Vivo in un presepe imbalsamato, arroccato su di una roccia possente che sembra un pugno che ti fa mancare l’aria.
Non ho visto nessun Gesù Bambino, ma solo tante Madonne dai volti rugosi e dalle anche ossute e spigolose, non vi è profumo d’incenso, ma sentore di agrumi e frutta secca, che dipingono l’aria con l’aroma del passato.
Tutto è cristallizzato nei sassi di questo presepe, tra i ciuffi d’erba e il muschio odoroso: l’odore del pane e della cannella svetta tra i tetti e le piccole case che si arrampicano sulle pareti rocciose, i pastori moderni tornano dalle loro officine e dai loro affanni e sanno di belva selvatica e docile. Vivo in un presepe che si staglia nella cornice più remota di un Sud che accarezza l’ombelico di ogni donna e di ogni uomo. Non vi sono natività qui, ma solo parti quotidiani e acque che si rompono con la stessa drammaticità di un respiro smorzato. Vivo in un presepe dove la morte è antica amica e compagna, da accogliere in punta di piedi tra i vicoli di pietra e gli antichi portali medievali, da ingoiare a piccoli sorsi come un liquore forte. Vivo in un piccolo presepe che si è preparato ad accogliere la nascita di quel Cristo con l’odore di anice stellato e spezie varie. Vivo in un presepe fatto di mani, di impasti morbidi, di forme diverse e di dialetti incomprensibili, di dolci che rimangono sempre uguali sulle papille gustative e nei ricordi, di racconti misteriosi e bui come il fiume di notte. Vivo in un presepe fatto di occhi di anziani, che suonano ancora il flauto e che fissano la solitudine negli occhi dei gatti randagi, di alberi di Natale al margine dei piccoli negozi di alimentari e delle piazze grandi quanto uno specchio d’acqua. Vivo in un presepe di grandi tavolate che si ripopolano con le rondini emigranti che tornano dal fumo delle città, che svolazzano tra le frasi di circostanza e la buccia del mandarino. Anche se quest’anno le tavolate non si sono ripopolate, non è meno presepe del solito.
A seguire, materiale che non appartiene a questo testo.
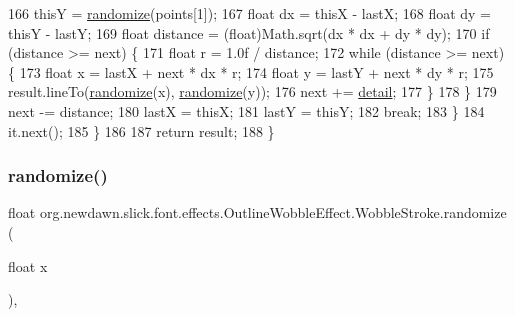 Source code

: \begin{DoxyCode}
166                     thisY = \mbox{\hyperlink{classorg_1_1newdawn_1_1slick_1_1font_1_1effects_1_1_outline_wobble_effect_1_1_wobble_stroke_a6aa4ed3188495bd4abcf9b2862615330}{randomize}}(points[1]);
167                     \textcolor{keywordtype}{float} dx = thisX - lastX;
168                     \textcolor{keywordtype}{float} dy = thisY - lastY;
169                     \textcolor{keywordtype}{float} distance = (float)Math.sqrt(dx * dx + dy * dy);
170                     \textcolor{keywordflow}{if} (distance >= next) \{
171                         \textcolor{keywordtype}{float} r = 1.0f / distance;
172                         \textcolor{keywordflow}{while} (distance >= next) \{
173                             \textcolor{keywordtype}{float} x = lastX + next * dx * r;
174                             \textcolor{keywordtype}{float} y = lastY + next * dy * r;
175                             result.lineTo(\mbox{\hyperlink{classorg_1_1newdawn_1_1slick_1_1font_1_1effects_1_1_outline_wobble_effect_1_1_wobble_stroke_a6aa4ed3188495bd4abcf9b2862615330}{randomize}}(x), \mbox{\hyperlink{classorg_1_1newdawn_1_1slick_1_1font_1_1effects_1_1_outline_wobble_effect_1_1_wobble_stroke_a6aa4ed3188495bd4abcf9b2862615330}{randomize}}(y));
176                             next += \mbox{\hyperlink{classorg_1_1newdawn_1_1slick_1_1font_1_1effects_1_1_outline_wobble_effect_ac43d2a2c878ac5034bf82a0837cfa86f}{detail}};
177                         \}
178                     \}
179                     next -= distance;
180                     lastX = thisX;
181                     lastY = thisY;
182                     \textcolor{keywordflow}{break};
183                 \}
184                 it.next();
185             \}
186 
187             \textcolor{keywordflow}{return} result;
188         \}
\end{DoxyCode}
\mbox{\label{classorg_1_1newdawn_1_1slick_1_1font_1_1effects_1_1_outline_wobble_effect_1_1_wobble_stroke_a6aa4ed3188495bd4abcf9b2862615330}} 
\subsubsection{\texorpdfstring{randomize()}{randomize()}}
{\footnotesize\ttfamily float org.\+newdawn.\+slick.\+font.\+effects.\+Outline\+Wobble\+Effect.\+Wobble\+Stroke.\+randomize (\begin{DoxyParamCaption}\item[{float}]{x }\end{DoxyParamCaption})\hspace{0.3cm}{\ttfamily [inline]}, {\ttfamily [private]}}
Non saprei immaginare un presepe diverso, a cui tornare e a cui appartenere. Appartengo ad un presepe che si prende tutta la mia memoria.
Dicembre è la primavera del mio presepe, perché per noi il Natale è una necessità. Più che una necessità, è un racconto profumato al miele, un cordone ombelicale strappato mille volte con violenza omicida ma poi annodato con la cura minuziosa di un certosino, è lo zucchero a velo, il succo aspro degli agrumi più amari, è pietra e legno nello stesso momento. Ogni borgo incastonato nella tela della memoria e dell’entroterra, ha bisogno di una certezza, di un frammento di codice genetico a cui appigliarsi per non smarrire i propri lineamenti tra l’erba e la roccia. Il Natale è la nostra parvenza di normalità, la nostra sete di certezze e carezze tra i contraccolpi e le bastonate quotidiane. Il nostro navigatore dell’anima tra una miriade di strade impraticabili e sentieri che non ci portano da nessuna parte, tra la solitudine e l’isolamento che ci porta a parlare soltanto con i morti.
Fin quando tutto ciò continuerà a esserci, al di là di tutto, e al di là di ogni parvenza di normalità, noi saremo al sicuro.